With megaphone in hand, pet ambulance driver Kim Golden strode through the rubble of the Autumn Run subdivision in Pinellas Park and broadcast her message to distraught tornado victims.
"The SPCA is offering free board and medical care for any owned or stray animal," she said.
One cat owner, David Hartman, himself injured, heard the call and summoned Golden into his home. His cat, in shock and lying on the living room floor, had suffered head trauma, a broken jaw and facial injuries when the roof of their home collapsed during Saturday's tornadoes.
The cat, known as Kitty Cat, was immediately taken to the Society for the Prevention of Cruelty to Animals shelter where it remains in stable condition.
At the SPCA, 9099 130th Ave. in Largo, Kitty Cat joins other victims of Saturday's tornadoes: a black rabbit, a cockatiel, a pair of kittens and about 20 other dogs and cats.
Because the disaster affected a relatively small portion of the county's population, most pets will be treated and reclaimed, said Gail Rassier, SPCA executive director. About 36 lost or injured pets already have been reunited with their families. But disasters of every size and scale create problems for pet owners, she said.
"Some of the pet owners who have lost their homes will need long-term boarding for their animals, maybe for as long as six months," she said. "Other (pet owners) are on fixed incomes and will have trouble paying for medical bills."
At the SPCA, the recent tornado victims also must compete for space, time and medical attention with the 40 dogs, 23 puppies, 24 cats and 54 kittens that are awaiting adoption and six Hurricane Andrew victims in medical isolation.

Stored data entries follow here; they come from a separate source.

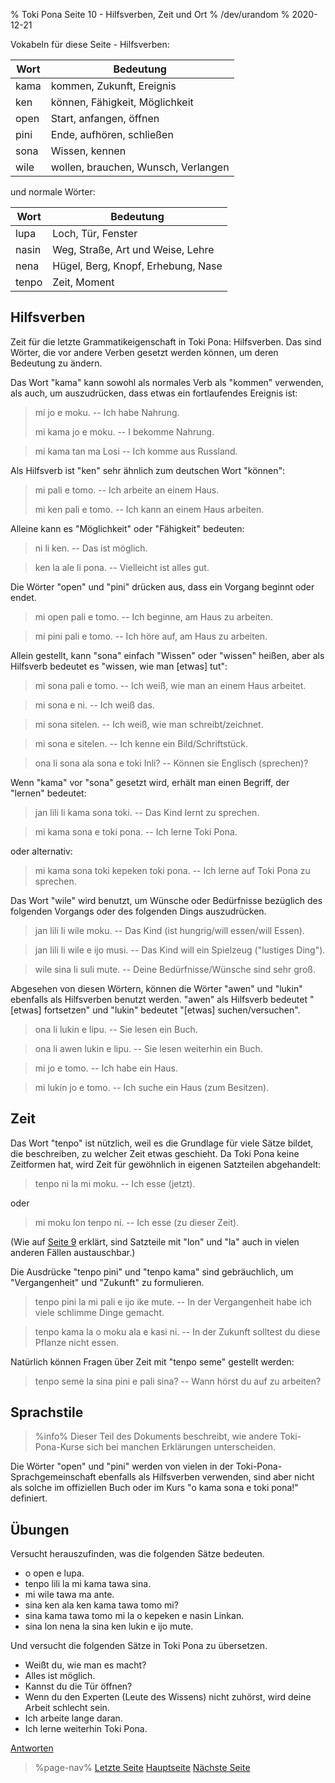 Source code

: % Toki Pona Seite 10 - Hilfsverben, Zeit und Ort
% /dev/urandom
% 2020-12-21

Vokabeln für diese Seite - Hilfsverben:

| Wort  | Bedeutung                           |
|-------|-------------------------------------|
| kama  | kommen, Zukunft, Ereignis           |
| ken   | können, Fähigkeit, Möglichkeit      |
| open  | Start, anfangen, öffnen             |
| pini  | Ende, aufhören, schließen           |
| sona  | Wissen, kennen                      |
| wile  | wollen, brauchen, Wunsch, Verlangen |

und normale Wörter:

| Wort  | Bedeutung                          |
|-------|------------------------------------|
| lupa  | Loch, Tür, Fenster                 |
| nasin | Weg, Straße, Art und Weise, Lehre  |
| nena  | Hügel, Berg, Knopf, Erhebung, Nase |
| tenpo | Zeit, Moment                       |

## Hilfsverben

Zeit für die letzte Grammatikeigenschaft in Toki Pona: Hilfsverben. Das sind 
Wörter, die vor andere Verben gesetzt werden können, um deren Bedeutung zu 
ändern.

Das Wort "kama" kann sowohl als normales Verb als "kommen" verwenden, als auch, 
um auszudrücken, dass etwas ein fortlaufendes Ereignis ist:

> mi jo e moku. -- Ich habe Nahrung.
>
> mi kama jo e moku. -- I bekomme Nahrung.

> mi kama tan ma Losi -- Ich komme aus Russland.

Als Hilfsverb ist "ken" sehr ähnlich zum deutschen Wort "können":

> mi pali e tomo. -- Ich arbeite an einem Haus.
>
> mi ken pali e tomo. -- Ich kann an einem Haus arbeiten.

Alleine kann es "Möglichkeit" oder "Fähigkeit" bedeuten:

> ni li ken. -- Das ist möglich.

> ken la ale li pona. -- Vielleicht ist alles gut.

Die Wörter "open" und "pini" drücken aus, dass ein Vorgang beginnt oder endet.

> mi open pali e tomo. -- Ich beginne, am Haus zu arbeiten.

> mi pini pali e tomo. -- Ich höre auf, am Haus zu arbeiten.

Allein gestellt, kann "sona" einfach "Wissen" oder "wissen" heißen, aber als 
Hilfsverb bedeutet es "wissen, wie man [etwas] tut":

> mi sona pali e tomo. -- Ich weiß, wie man an einem Haus arbeitet.

> mi sona e ni. -- Ich weiß das.

> mi sona sitelen. -- Ich weiß, wie man schreibt/zeichnet.

> mi sona e sitelen. -- Ich kenne ein Bild/Schriftstück.

> ona li sona ala sona e toki Inli? -- Können sie Englisch (sprechen)?

Wenn "kama" vor "sona" gesetzt wird, erhält man einen Begriff, der "lernen"
bedeutet:

> jan lili li kama sona toki. -- Das Kind lernt zu sprechen.

> mi kama sona e toki pona. -- Ich lerne Toki Pona. 

oder alternativ:

> mi kama sona toki kepeken toki pona. -- Ich lerne auf Toki Pona zu sprechen.

Das Wort "wile" wird benutzt, um Wünsche oder Bedürfnisse bezüglich des 
folgenden Vorgangs oder des folgenden Dings auszudrücken.

> jan lili li wile moku. -- Das Kind (ist hungrig/will essen/will Essen).

> jan lili li wile e ijo musi. -- Das Kind will ein Spielzeug ("lustiges Ding").

> wile sina li suli mute. -- Deine Bedürfnisse/Wünsche sind sehr groß.

Abgesehen von diesen Wörtern, können die Wörter "awen" und "lukin" ebenfalls 
als Hilfsverben benutzt werden. "awen" als Hilfsverb bedeutet "[etwas] 
fortsetzen" und "lukin" bedeutet "[etwas] suchen/versuchen".

> ona li lukin e lipu. -- Sie lesen ein Buch.

> ona li awen lukin e lipu. -- Sie lesen weiterhin ein Buch.

> mi jo e tomo. -- Ich habe ein Haus.

> mi lukin jo e tomo. -- Ich suche ein Haus (zum Besitzen).

## Zeit

Das Wort "tenpo" ist nützlich, weil es die Grundlage für viele Sätze bildet, die 
beschreiben, zu welcher Zeit etwas geschieht. Da Toki Pona keine Zeitformen hat, 
wird Zeit für gewöhnlich in eigenen Satzteilen abgehandelt:

> tenpo ni la mi moku. -- Ich esse (jetzt).

oder 

> mi moku lon tenpo ni. -- Ich esse (zu dieser Zeit).

(Wie auf [Seite 9](de/9) erklärt, sind Satzteile mit "lon" und "la" auch in
vielen anderen Fällen austauschbar.)

Die Ausdrücke "tenpo pini" und "tenpo kama" sind gebräuchlich, um "Vergangenheit" 
und "Zukunft" zu formulieren.

> tenpo pini la mi pali e ijo ike mute. -- In der Vergangenheit habe ich viele 
> schlimme Dinge gemacht.

> tenpo kama la o moku ala e kasi ni. -- In der Zukunft solltest du diese Pflanze 
> nicht essen.

Natürlich können Fragen über Zeit mit "tenpo seme" gestellt werden:

> tenpo seme la sina pini e pali sina? -- Wann hörst du auf zu arbeiten?

## Sprachstile

> %info%
> Dieser Teil des Dokuments beschreibt, wie andere Toki-Pona-Kurse sich bei 
> manchen Erklärungen unterscheiden.

Die Wörter "open" und "pini" werden von vielen in der Toki-Pona-Sprachgemeinschaft 
ebenfalls als Hilfsverben verwenden, sind aber nicht als solche im offiziellen 
Buch oder im Kurs "o kama sona e toki pona!" definiert.

## Übungen

Versucht herauszufinden, was die folgenden Sätze bedeuten.

* o open e lupa. 
* tenpo lili la mi kama tawa sina.
* mi wile tawa ma ante.
* sina ken ala ken kama tawa tomo mi?
* sina kama tawa tomo mi la o kepeken e nasin Linkan.
* sina lon nena la sina ken lukin e ijo mute.

Und versucht die folgenden Sätze in Toki Pona zu übersetzen.

* Weißt du, wie man es macht? 
* Alles ist möglich. 
* Kannst du die Tür öffnen?
* Wenn du den Experten (Leute des Wissens) nicht zuhörst, wird deine Arbeit schlecht sein.
* Ich arbeite lange daran.
* Ich lerne weiterhin Toki Pona.

[Antworten](de/answers#p10)

> %page-nav%
> [Letzte Seite](de/9)
> [Hauptseite](de)
> [Nächste Seite](de/11)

"We have many healthy adoptable pets in our shelter at this time that need good loving homes," Rassier said. "We encourage anyone looking for a pet to come and tour the shelter, not only to find a companion, but to help free up some space for those sick and injured animals coming in."
Since SPCA policy dictates that all healthy, well-adjusted animals brought to the shelter will not be euthanized, the shelter's facilities, volunteers and budget are currently under a strain.
To enable concerned residents to assist with its efforts, the SPCA has set up a Tornado Relief Fund.
"The purpose of the fund is to help storm victims with their vet bills and boarding costs until their pets can be reclaimed," Rassier said. Food and supply donations also are being accepted at the shelter.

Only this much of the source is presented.